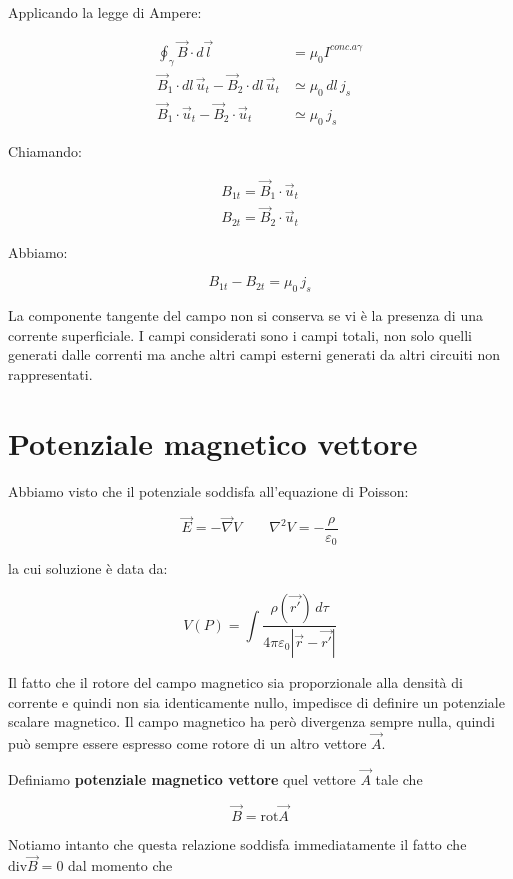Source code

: Applicando la legge di Ampere:

\begin{align*}
	\oint_{\gamma} \vec{B} \cdot d\vec{l}  &= \mu_0 I^{conc. a \gamma}  \\
	\vec{B}_1\cdot dl \, \vec{u}_t - \vec{B}_2\cdot dl \, \vec{u}_t &\simeq \mu_0 \, dl \, j_s  \\
	\vec{B}_1\cdot  \vec{u}_t - \vec{B}_2\cdot  \vec{u}_t &\simeq \mu_0  \, j_s
\end{align*}

Chiamando:

\begin{gather*}
	B_{1t} = \vec{B}_1\cdot \vec{u}_t \\
	B_{2t} = \vec{B}_2\cdot \vec{u}_t
\end{gather*}

Abbiamo:

\[
	\boxed{B_{1t}-B_{2t} = \mu_0  \, j_s}
\]

La componente tangente del campo non si conserva se vi è la presenza di una corrente superficiale. I campi considerati sono i campi totali, non solo quelli generati dalle correnti ma anche altri campi esterni generati da altri circuiti non rappresentati.

\section{Potenziale magnetico vettore}

Abbiamo visto che il potenziale soddisfa all'equazione di Poisson:

\[
	\vec{E} = - \vec{\nabla} V \qquad \nabla^2 V = -\frac{\rho}{\varepsilon_0}
\]

la cui soluzione è data da:

\[
	V(P) = \int \frac{\rho (\vec{r'})\,d\tau}{4\pi \varepsilon_0 |\vec{r} -\vec{r'} |}
\]

Il fatto che il rotore del campo magnetico sia proporzionale alla densità di corrente e quindi non sia identicamente nullo, impedisce di definire un potenziale scalare magnetico. Il campo magnetico ha però divergenza sempre nulla, quindi può sempre essere espresso come rotore di un altro vettore $\vec{A}$.

Definiamo \textbf{potenziale magnetico vettore} quel vettore $ \vec{A}  $ tale che

\[
	\boxed{\vec{B} = \text{rot}\vec{A}}
\]

Notiamo intanto che questa relazione soddisfa immediatamente il fatto che $ \text{div}\vec{B} =0 $ dal momento che

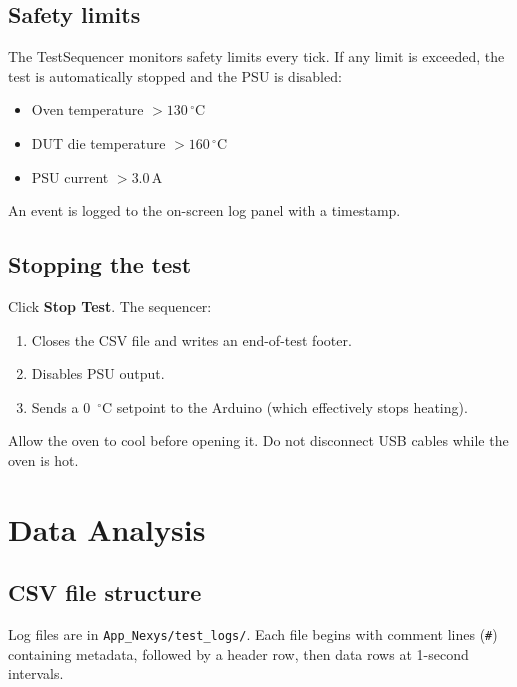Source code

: \documentclass[12pt, a4paper]{report}
\begin{document}
\section{Safety limits}

The TestSequencer monitors safety limits every tick. If any limit is exceeded,
the test is automatically stopped and the PSU is disabled:

\begin{itemize}
  \item Oven temperature $> 130\,^\circ\text{C}$
  \item DUT die temperature $> 160\,^\circ\text{C}$
  \item PSU current $> 3.0\,\text{A}$
\end{itemize}

An event is logged to the on-screen log panel with a timestamp.

\section{Stopping the test}

Click \textbf{Stop Test}. The sequencer:
\begin{enumerate}
  \item Closes the CSV file and writes an end-of-test footer.
  \item Disables PSU output.
  \item Sends a 0~$^\circ$C setpoint to the Arduino (which effectively stops heating).
\end{enumerate}

Allow the oven to cool before opening it. Do not disconnect USB cables while the
oven is hot.

\chapter{Data Analysis}
\label{ch:analysis}

\section{CSV file structure}

Log files are in \texttt{App\_Nexys/test\_logs/}. Each file begins with comment
lines (\texttt{\#}) containing metadata, followed by a header row, then data rows
at 1-second intervals.
\end{document}
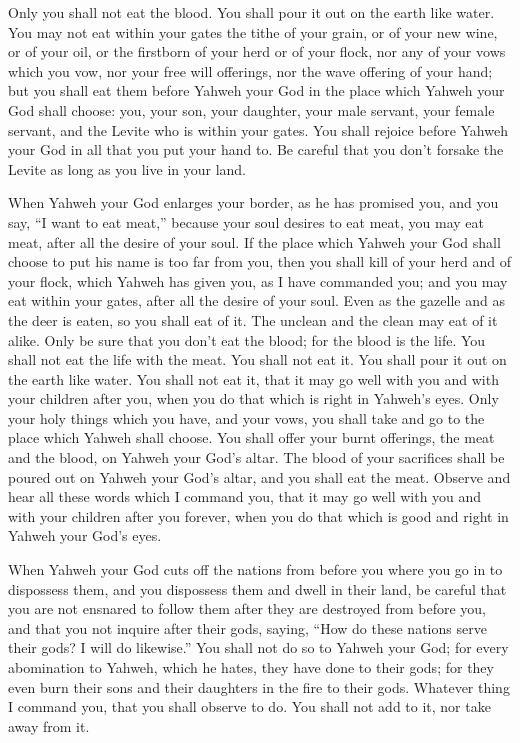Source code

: {Only you shall not eat the blood. You shall pour it out on the earth like water.
You may not eat within your gates the tithe of your grain, or of your new wine, or of your oil, or the firstborn of your herd or of your flock, nor any of your vows which you vow, nor your free will offerings, nor the wave offering of your hand;
but you shall eat them before Yahweh your God in the place which Yahweh your God shall choose: you, your son, your daughter, your male servant, your female servant, and the Levite who is within your gates. You shall rejoice before Yahweh your God in all that you put your hand to.
Be careful that you don’t forsake the Levite as long as you live in your land.
\par }{\PP {}When Yahweh your God enlarges your border, as he has promised you, and you say, “I want to eat meat,” because your soul desires to eat meat, you may eat meat, after all the desire of your soul.
If the place which Yahweh your God shall choose to put his name is too far from you, then you shall kill of your herd and of your flock, which Yahweh has given you, as I have commanded you; and you may eat within your gates, after all the desire of your soul.
Even as the gazelle and as the deer is eaten, so you shall eat of it. The unclean and the clean may eat of it alike.
Only be sure that you don’t eat the blood; for the blood is the life. You shall not eat the life with the meat.
You shall not eat it. You shall pour it out on the earth like water.
You shall not eat it, that it may go well with you and with your children after you, when you do that which is right in Yahweh’s eyes.
Only your holy things which you have, and your vows, you shall take and go to the place which Yahweh shall choose.
You shall offer your burnt offerings, the meat and the blood, on Yahweh your God’s altar. The blood of your sacrifices shall be poured out on Yahweh your God’s altar, and you shall eat the meat.
Observe and hear all these words which I command you, that it may go well with you and with your children after you forever, when you do that which is good and right in Yahweh your God’s eyes.
\par }{\PP {}When Yahweh your God cuts off the nations from before you where you go in to dispossess them, and you dispossess them and dwell in their land,
be careful that you are not ensnared to follow them after they are destroyed from before you, and that you not inquire after their gods, saying, “How do these nations serve their gods? I will do likewise.”
You shall not do so to Yahweh your God; for every abomination to Yahweh, which he hates, they have done to their gods; for they even burn their sons and their daughters in the fire to their gods.
Whatever thing I command you, that you shall observe to do. You shall not add to it, nor take away from it.

}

+++

Every word of the data should be reproduced exactly; please omit any pictures.

Reply
Source code

: Applicando la legge di Ampere:

\begin{align*}
	\oint_{\gamma} \vec{B} \cdot d\vec{l}  &= \mu_0 I^{conc. a \gamma}  \\
	\vec{B}_1\cdot dl \, \vec{u}_t - \vec{B}_2\cdot dl \, \vec{u}_t &\simeq \mu_0 \, dl \, j_s  \\
	\vec{B}_1\cdot  \vec{u}_t - \vec{B}_2\cdot  \vec{u}_t &\simeq \mu_0  \, j_s
\end{align*}

Chiamando:

\begin{gather*}
	B_{1t} = \vec{B}_1\cdot \vec{u}_t \\
	B_{2t} = \vec{B}_2\cdot \vec{u}_t
\end{gather*}

Abbiamo:

\[
	\boxed{B_{1t}-B_{2t} = \mu_0  \, j_s}
\]

La componente tangente del campo non si conserva se vi è la presenza di una corrente superficiale. I campi considerati sono i campi totali, non solo quelli generati dalle correnti ma anche altri campi esterni generati da altri circuiti non rappresentati.

\section{Potenziale magnetico vettore}

Abbiamo visto che il potenziale soddisfa all'equazione di Poisson:

\[
	\vec{E} = - \vec{\nabla} V \qquad \nabla^2 V = -\frac{\rho}{\varepsilon_0}
\]

la cui soluzione è data da:

\[
	V(P) = \int \frac{\rho (\vec{r'})\,d\tau}{4\pi \varepsilon_0 |\vec{r} -\vec{r'} |}
\]

Il fatto che il rotore del campo magnetico sia proporzionale alla densità di corrente e quindi non sia identicamente nullo, impedisce di definire un potenziale scalare magnetico. Il campo magnetico ha però divergenza sempre nulla, quindi può sempre essere espresso come rotore di un altro vettore $\vec{A}$.

Definiamo \textbf{potenziale magnetico vettore} quel vettore $ \vec{A}  $ tale che

\[
	\boxed{\vec{B} = \text{rot}\vec{A}}
\]

Notiamo intanto che questa relazione soddisfa immediatamente il fatto che $ \text{div}\vec{B} =0 $ dal momento che

Source code

: \documentclass[12pt, a4paper]{report}
\begin{document}
\section{Safety limits}

The TestSequencer monitors safety limits every tick. If any limit is exceeded,
the test is automatically stopped and the PSU is disabled:

\begin{itemize}
  \item Oven temperature $> 130\,^\circ\text{C}$
  \item DUT die temperature $> 160\,^\circ\text{C}$
  \item PSU current $> 3.0\,\text{A}$
\end{itemize}

An event is logged to the on-screen log panel with a timestamp.

\section{Stopping the test}

Click \textbf{Stop Test}. The sequencer:
\begin{enumerate}
  \item Closes the CSV file and writes an end-of-test footer.
  \item Disables PSU output.
  \item Sends a 0~$^\circ$C setpoint to the Arduino (which effectively stops heating).
\end{enumerate}

Allow the oven to cool before opening it. Do not disconnect USB cables while the
oven is hot.

\chapter{Data Analysis}
\label{ch:analysis}

\section{CSV file structure}

Log files are in \texttt{App\_Nexys/test\_logs/}. Each file begins with comment
lines (\texttt{\#}) containing metadata, followed by a header row, then data rows
at 1-second intervals.
\end{document}
Source code

: {Only you shall not eat the blood. You shall pour it out on the earth like water.
You may not eat within your gates the tithe of your grain, or of your new wine, or of your oil, or the firstborn of your herd or of your flock, nor any of your vows which you vow, nor your free will offerings, nor the wave offering of your hand;
but you shall eat them before Yahweh your God in the place which Yahweh your God shall choose: you, your son, your daughter, your male servant, your female servant, and the Levite who is within your gates. You shall rejoice before Yahweh your God in all that you put your hand to.
Be careful that you don’t forsake the Levite as long as you live in your land.
\par }{\PP {}When Yahweh your God enlarges your border, as he has promised you, and you say, “I want to eat meat,” because your soul desires to eat meat, you may eat meat, after all the desire of your soul.
If the place which Yahweh your God shall choose to put his name is too far from you, then you shall kill of your herd and of your flock, which Yahweh has given you, as I have commanded you; and you may eat within your gates, after all the desire of your soul.
Even as the gazelle and as the deer is eaten, so you shall eat of it. The unclean and the clean may eat of it alike.
Only be sure that you don’t eat the blood; for the blood is the life. You shall not eat the life with the meat.
You shall not eat it. You shall pour it out on the earth like water.
You shall not eat it, that it may go well with you and with your children after you, when you do that which is right in Yahweh’s eyes.
Only your holy things which you have, and your vows, you shall take and go to the place which Yahweh shall choose.
You shall offer your burnt offerings, the meat and the blood, on Yahweh your God’s altar. The blood of your sacrifices shall be poured out on Yahweh your God’s altar, and you shall eat the meat.
Observe and hear all these words which I command you, that it may go well with you and with your children after you forever, when you do that which is good and right in Yahweh your God’s eyes.
\par }{\PP {}When Yahweh your God cuts off the nations from before you where you go in to dispossess them, and you dispossess them and dwell in their land,
be careful that you are not ensnared to follow them after they are destroyed from before you, and that you not inquire after their gods, saying, “How do these nations serve their gods? I will do likewise.”
You shall not do so to Yahweh your God; for every abomination to Yahweh, which he hates, they have done to their gods; for they even burn their sons and their daughters in the fire to their gods.
Whatever thing I command you, that you shall observe to do. You shall not add to it, nor take away from it.

}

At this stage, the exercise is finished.